* WHAT YOU ARE ASKED TO DO
Return every entry below exactly as written.

* THE DATA

'''

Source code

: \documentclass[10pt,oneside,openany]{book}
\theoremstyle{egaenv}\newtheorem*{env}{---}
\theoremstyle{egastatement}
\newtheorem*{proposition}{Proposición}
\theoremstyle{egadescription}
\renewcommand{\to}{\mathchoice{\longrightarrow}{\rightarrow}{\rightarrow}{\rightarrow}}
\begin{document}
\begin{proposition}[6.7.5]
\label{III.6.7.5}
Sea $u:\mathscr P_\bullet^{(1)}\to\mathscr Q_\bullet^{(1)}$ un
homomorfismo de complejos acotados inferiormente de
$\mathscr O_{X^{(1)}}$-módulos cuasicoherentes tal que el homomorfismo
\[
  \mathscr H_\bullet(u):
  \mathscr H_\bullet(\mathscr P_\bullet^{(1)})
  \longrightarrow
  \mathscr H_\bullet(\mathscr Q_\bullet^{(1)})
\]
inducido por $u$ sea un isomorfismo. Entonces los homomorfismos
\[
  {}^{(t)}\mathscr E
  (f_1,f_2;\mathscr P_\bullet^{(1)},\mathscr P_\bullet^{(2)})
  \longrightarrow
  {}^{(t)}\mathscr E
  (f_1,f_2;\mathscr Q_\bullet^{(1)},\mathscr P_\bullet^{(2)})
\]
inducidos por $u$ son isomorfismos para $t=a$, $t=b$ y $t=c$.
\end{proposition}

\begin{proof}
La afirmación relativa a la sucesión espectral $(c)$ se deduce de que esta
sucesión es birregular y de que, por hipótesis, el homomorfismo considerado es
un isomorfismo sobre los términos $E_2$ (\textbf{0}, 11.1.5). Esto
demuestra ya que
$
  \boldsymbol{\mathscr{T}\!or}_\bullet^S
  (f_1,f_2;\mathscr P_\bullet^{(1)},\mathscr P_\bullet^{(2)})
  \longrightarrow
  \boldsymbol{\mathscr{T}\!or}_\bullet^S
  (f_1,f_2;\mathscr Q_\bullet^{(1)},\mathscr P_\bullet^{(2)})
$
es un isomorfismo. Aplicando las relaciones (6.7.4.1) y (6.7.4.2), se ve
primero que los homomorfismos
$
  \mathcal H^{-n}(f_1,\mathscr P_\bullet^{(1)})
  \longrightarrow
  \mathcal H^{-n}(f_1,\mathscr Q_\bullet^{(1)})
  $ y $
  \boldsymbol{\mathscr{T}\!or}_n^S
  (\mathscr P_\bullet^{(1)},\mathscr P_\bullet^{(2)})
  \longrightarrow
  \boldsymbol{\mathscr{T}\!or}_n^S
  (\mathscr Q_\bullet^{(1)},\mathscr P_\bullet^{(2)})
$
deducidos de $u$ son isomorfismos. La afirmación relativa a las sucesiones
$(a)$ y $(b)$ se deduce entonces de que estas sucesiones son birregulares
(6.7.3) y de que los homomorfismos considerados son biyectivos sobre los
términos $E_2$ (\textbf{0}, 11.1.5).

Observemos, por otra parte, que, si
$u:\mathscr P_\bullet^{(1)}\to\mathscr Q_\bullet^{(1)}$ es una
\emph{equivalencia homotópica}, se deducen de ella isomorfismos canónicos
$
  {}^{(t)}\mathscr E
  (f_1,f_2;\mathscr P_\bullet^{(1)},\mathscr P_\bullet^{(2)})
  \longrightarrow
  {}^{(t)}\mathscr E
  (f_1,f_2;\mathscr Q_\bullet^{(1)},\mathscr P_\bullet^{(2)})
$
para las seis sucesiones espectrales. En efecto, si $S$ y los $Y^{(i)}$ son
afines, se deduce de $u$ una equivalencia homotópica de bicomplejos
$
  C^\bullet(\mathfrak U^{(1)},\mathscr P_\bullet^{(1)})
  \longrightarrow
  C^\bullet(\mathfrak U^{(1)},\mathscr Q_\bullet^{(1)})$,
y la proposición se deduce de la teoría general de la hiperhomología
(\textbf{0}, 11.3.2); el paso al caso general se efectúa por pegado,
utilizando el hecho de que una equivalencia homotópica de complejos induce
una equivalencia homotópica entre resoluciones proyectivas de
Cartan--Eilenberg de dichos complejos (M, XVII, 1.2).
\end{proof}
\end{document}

'''

* SOLUTION
Source code

: \documentclass[10pt,oneside,openany]{book}
\theoremstyle{egaenv}\newtheorem*{env}{---}
\theoremstyle{egastatement}
\newtheorem*{proposition}{Proposición}
\theoremstyle{egadescription}
\renewcommand{\to}{\mathchoice{\longrightarrow}{\rightarrow}{\rightarrow}{\rightarrow}}
\begin{document}
\begin{proposition}[6.7.5]
\label{III.6.7.5}
Sea $u:\mathscr P_\bullet^{(1)}\to\mathscr Q_\bullet^{(1)}$ un
homomorfismo de complejos acotados inferiormente de
$\mathscr O_{X^{(1)}}$-módulos cuasicoherentes tal que el homomorfismo
\[
  \mathscr H_\bullet(u):
  \mathscr H_\bullet(\mathscr P_\bullet^{(1)})
  \longrightarrow
  \mathscr H_\bullet(\mathscr Q_\bullet^{(1)})
\]
inducido por $u$ sea un isomorfismo. Entonces los homomorfismos
\[
  {}^{(t)}\mathscr E
  (f_1,f_2;\mathscr P_\bullet^{(1)},\mathscr P_\bullet^{(2)})
  \longrightarrow
  {}^{(t)}\mathscr E
  (f_1,f_2;\mathscr Q_\bullet^{(1)},\mathscr P_\bullet^{(2)})
\]
inducidos por $u$ son isomorfismos para $t=a$, $t=b$ y $t=c$.
\end{proposition}

\begin{proof}
La afirmación relativa a la sucesión espectral $(c)$ se deduce de que esta
sucesión es birregular y de que, por hipótesis, el homomorfismo considerado es
un isomorfismo sobre los términos $E_2$ (\textbf{0}, 11.1.5). Esto
demuestra ya que
$
  \boldsymbol{\mathscr{T}\!or}_\bullet^S
  (f_1,f_2;\mathscr P_\bullet^{(1)},\mathscr P_\bullet^{(2)})
  \longrightarrow
  \boldsymbol{\mathscr{T}\!or}_\bullet^S
  (f_1,f_2;\mathscr Q_\bullet^{(1)},\mathscr P_\bullet^{(2)})
$
es un isomorfismo. Aplicando las relaciones (6.7.4.1) y (6.7.4.2), se ve
primero que los homomorfismos
$
  \mathcal H^{-n}(f_1,\mathscr P_\bullet^{(1)})
  \longrightarrow
  \mathcal H^{-n}(f_1,\mathscr Q_\bullet^{(1)})
  $ y $
  \boldsymbol{\mathscr{T}\!or}_n^S
  (\mathscr P_\bullet^{(1)},\mathscr P_\bullet^{(2)})
  \longrightarrow
  \boldsymbol{\mathscr{T}\!or}_n^S
  (\mathscr Q_\bullet^{(1)},\mathscr P_\bullet^{(2)})
$
deducidos de $u$ son isomorfismos. La afirmación relativa a las sucesiones
$(a)$ y $(b)$ se deduce entonces de que estas sucesiones son birregulares
(6.7.3) y de que los homomorfismos considerados son biyectivos sobre los
términos $E_2$ (\textbf{0}, 11.1.5).

Observemos, por otra parte, que, si
$u:\mathscr P_\bullet^{(1)}\to\mathscr Q_\bullet^{(1)}$ es una
\emph{equivalencia homotópica}, se deducen de ella isomorfismos canónicos
$
  {}^{(t)}\mathscr E
  (f_1,f_2;\mathscr P_\bullet^{(1)},\mathscr P_\bullet^{(2)})
  \longrightarrow
  {}^{(t)}\mathscr E
  (f_1,f_2;\mathscr Q_\bullet^{(1)},\mathscr P_\bullet^{(2)})
$
para las seis sucesiones espectrales. En efecto, si $S$ y los $Y^{(i)}$ son
afines, se deduce de $u$ una equivalencia homotópica de bicomplejos
$
  C^\bullet(\mathfrak U^{(1)},\mathscr P_\bullet^{(1)})
  \longrightarrow
  C^\bullet(\mathfrak U^{(1)},\mathscr Q_\bullet^{(1)})$,
y la proposición se deduce de la teoría general de la hiperhomología
(\textbf{0}, 11.3.2); el paso al caso general se efectúa por pegado,
utilizando el hecho de que una equivalencia homotópica de complejos induce
una equivalencia homotópica entre resoluciones proyectivas de
Cartan--Eilenberg de dichos complejos (M, XVII, 1.2).
\end{proof}
\end{document}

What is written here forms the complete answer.